Optimistic replication of data is becoming increasingly popular in distributed systems. However, the performance characteristics of such systems are poorly understood. We have developed a generalized simulation framework to investigate the operating costs and service quality of optimistic replication for file systems. We describe the simulation and present the results of a validated, trace-based simulation study of an optimistic replicated file system.

The simulation can support a large-scale, heterogeneous, distributed environment specified by its own input language. The abstraction of library components allows the extension of our simulator to match a variety of system settings. The input traffic emulates actual trace data collected at a representative office-computing environment. The simulator is developed using Maisie, a C-based discrete-event simulation language, which enables parallel execution of the simulation.
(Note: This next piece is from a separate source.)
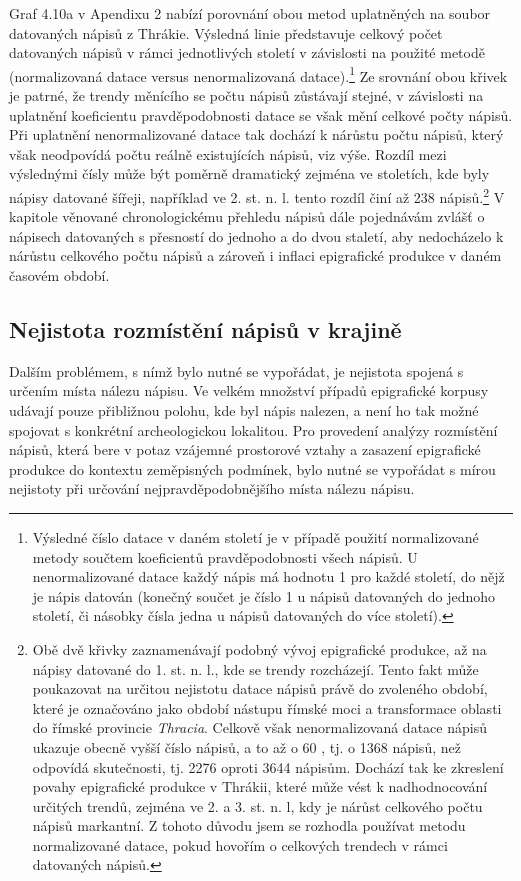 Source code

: Graf 4.10a v Apendixu 2 nabízí porovnání obou metod uplatněných na soubor datovaných nápisů z Thrákie. Výsledná linie představuje celkový počet datovaných nápisů v rámci jednotlivých století v závislosti na použité metodě (normalizovaná datace versus nenormalizovaná datace).\footnote{Výsledné číslo datace v daném století je v případě použití normalizované metody součtem koeficientů pravděpodobnosti všech nápisů. U nenormalizované datace každý nápis má hodnotu 1 pro každé století, do nějž je nápis datován (konečný součet je číslo 1 u nápisů datovaných do jednoho století, či násobky čísla jedna u nápisů datovaných do více století).} Ze srovnání obou křivek je patrné, že trendy měnícího se počtu nápisů zůstávají stejné, v závislosti na uplatnění koeficientu pravděpodobnosti datace se však mění celkové počty nápisů. Při uplatnění nenormalizované datace tak dochází k nárůstu počtu nápisů, který však neodpovídá počtu reálně existujících nápisů, viz výše. Rozdíl mezi výslednými čísly může být poměrně dramatický zejména ve stoletích, kde byly nápisy datované šířeji, například ve 2. st. n. l. tento rozdíl činí až 238 nápisů.\footnote{Obě dvě křivky zaznamenávají podobný vývoj epigrafické produkce, až na nápisy datované do 1. st. n. l., kde se trendy rozcházejí. Tento fakt může poukazovat na určitou nejistotu datace nápisů právě do zvoleného období, které je označováno jako období nástupu římské moci a transformace oblasti do římské provincie {\em Thracia}. Celkově však nenormalizovaná datace nápisů ukazuje obecně vyšší číslo nápisů, a to až o 60 , tj. o 1368 nápisů, než odpovídá skutečnosti, tj. 2276 oproti 3644 nápisům. Dochází tak ke zkreslení povahy epigrafické produkce v Thrákii, které může vést k nadhodnocování určitých trendů, zejména ve 2. a 3. st. n. l, kdy je nárůst celkového počtu nápisů markantní. Z tohoto důvodu jsem se rozhodla používat metodu normalizované datace, pokud hovořím o celkových trendech v rámci datovaných nápisů.} V kapitole věnované chronologickému přehledu nápisů dále pojednávám zvlášť o nápisech datovaných s přesností do jednoho a do dvou staletí, aby nedocházelo k nárůstu celkového počtu nápisů a zároveň i inflaci epigrafické produkce v daném časovém období.

\subsection[nejistota-rozmístění-nápisů-v-krajině]{Nejistota rozmístění nápisů v krajině}

Dalším problémem, s nímž bylo nutné se vypořádat, je nejistota spojená s určením místa nálezu nápisu. Ve velkém množství případů epigrafické korpusy udávají pouze přibližnou polohu, kde byl nápis nalezen, a není ho tak možné spojovat s konkrétní archeologickou lokalitou. Pro provedení analýzy rozmístění nápisů, která bere v potaz vzájemné prostorové vztahy a zasazení epigrafické produkce do kontextu zeměpisných podmínek, bylo nutné se vypořádat s mírou nejistoty při určování nejpravděpodobnějšího místa nálezu nápisu.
Our simulation revealed that the widely used conflict rate metric is misleading: If you never exchange updates, you will never have a conflict. We investigated this anomaly and proposed alternative metrics to evaluate the service quality of optimistic replication. In addition, the deduced operational costs from simulation suggest that we can economically achieve a high quality of optimistic replication service. We demonstrated also that optimistic replication scales well, and the low percentage of active users in a large distributed system self-regulates service quality. Finally, we discovered the interdependence of frequency, method, and path of data propagation, on the operating costs and service quality of optimistically replicated file systems.